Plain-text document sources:
<<<<
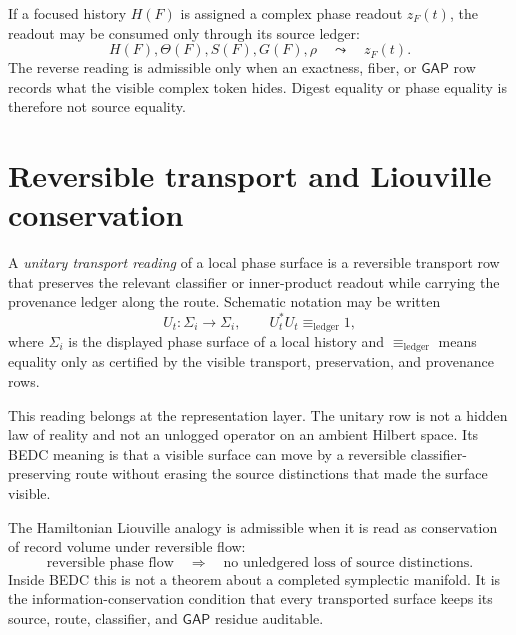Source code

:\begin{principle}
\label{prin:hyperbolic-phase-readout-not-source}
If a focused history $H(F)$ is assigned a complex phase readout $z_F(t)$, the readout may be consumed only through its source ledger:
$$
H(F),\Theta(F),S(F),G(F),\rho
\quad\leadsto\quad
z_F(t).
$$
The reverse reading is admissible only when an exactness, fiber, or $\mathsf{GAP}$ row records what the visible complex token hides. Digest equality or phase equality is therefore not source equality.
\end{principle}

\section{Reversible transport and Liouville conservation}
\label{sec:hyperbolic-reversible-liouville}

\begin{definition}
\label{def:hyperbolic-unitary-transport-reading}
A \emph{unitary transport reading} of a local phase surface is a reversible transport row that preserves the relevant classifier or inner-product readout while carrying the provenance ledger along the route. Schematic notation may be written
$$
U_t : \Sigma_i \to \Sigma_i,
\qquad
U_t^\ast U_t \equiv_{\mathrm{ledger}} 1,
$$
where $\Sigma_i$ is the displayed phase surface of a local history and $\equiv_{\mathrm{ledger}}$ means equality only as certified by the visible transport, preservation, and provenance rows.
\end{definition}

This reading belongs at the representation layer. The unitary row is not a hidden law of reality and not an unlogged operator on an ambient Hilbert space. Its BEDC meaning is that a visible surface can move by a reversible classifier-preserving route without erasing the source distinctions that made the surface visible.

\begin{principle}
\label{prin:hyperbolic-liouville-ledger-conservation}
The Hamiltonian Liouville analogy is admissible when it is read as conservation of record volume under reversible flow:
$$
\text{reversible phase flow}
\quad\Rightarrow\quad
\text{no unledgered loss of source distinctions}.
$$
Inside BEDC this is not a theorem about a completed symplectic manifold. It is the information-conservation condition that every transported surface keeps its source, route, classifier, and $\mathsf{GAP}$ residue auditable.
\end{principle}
>>>>
_WORK INSTRUCTIONS_:
Repeat the records word for word, skipping pictures.

_ANSWER_:
Source code

:\begin{principle}
\label{prin:hyperbolic-phase-readout-not-source}
If a focused history $H(F)$ is assigned a complex phase readout $z_F(t)$, the readout may be consumed only through its source ledger:
$$
H(F),\Theta(F),S(F),G(F),\rho
\quad\leadsto\quad
z_F(t).
$$
The reverse reading is admissible only when an exactness, fiber, or $\mathsf{GAP}$ row records what the visible complex token hides. Digest equality or phase equality is therefore not source equality.
\end{principle}

\section{Reversible transport and Liouville conservation}
\label{sec:hyperbolic-reversible-liouville}

\begin{definition}
\label{def:hyperbolic-unitary-transport-reading}
A \emph{unitary transport reading} of a local phase surface is a reversible transport row that preserves the relevant classifier or inner-product readout while carrying the provenance ledger along the route. Schematic notation may be written
$$
U_t : \Sigma_i \to \Sigma_i,
\qquad
U_t^\ast U_t \equiv_{\mathrm{ledger}} 1,
$$
where $\Sigma_i$ is the displayed phase surface of a local history and $\equiv_{\mathrm{ledger}}$ means equality only as certified by the visible transport, preservation, and provenance rows.
\end{definition}

This reading belongs at the representation layer. The unitary row is not a hidden law of reality and not an unlogged operator on an ambient Hilbert space. Its BEDC meaning is that a visible surface can move by a reversible classifier-preserving route without erasing the source distinctions that made the surface visible.

\begin{principle}
\label{prin:hyperbolic-liouville-ledger-conservation}
The Hamiltonian Liouville analogy is admissible when it is read as conservation of record volume under reversible flow:
$$
\text{reversible phase flow}
\quad\Rightarrow\quad
\text{no unledgered loss of source distinctions}.
$$
Inside BEDC this is not a theorem about a completed symplectic manifold. It is the information-conservation condition that every transported surface keeps its source, route, classifier, and $\mathsf{GAP}$ residue auditable.
\end{principle}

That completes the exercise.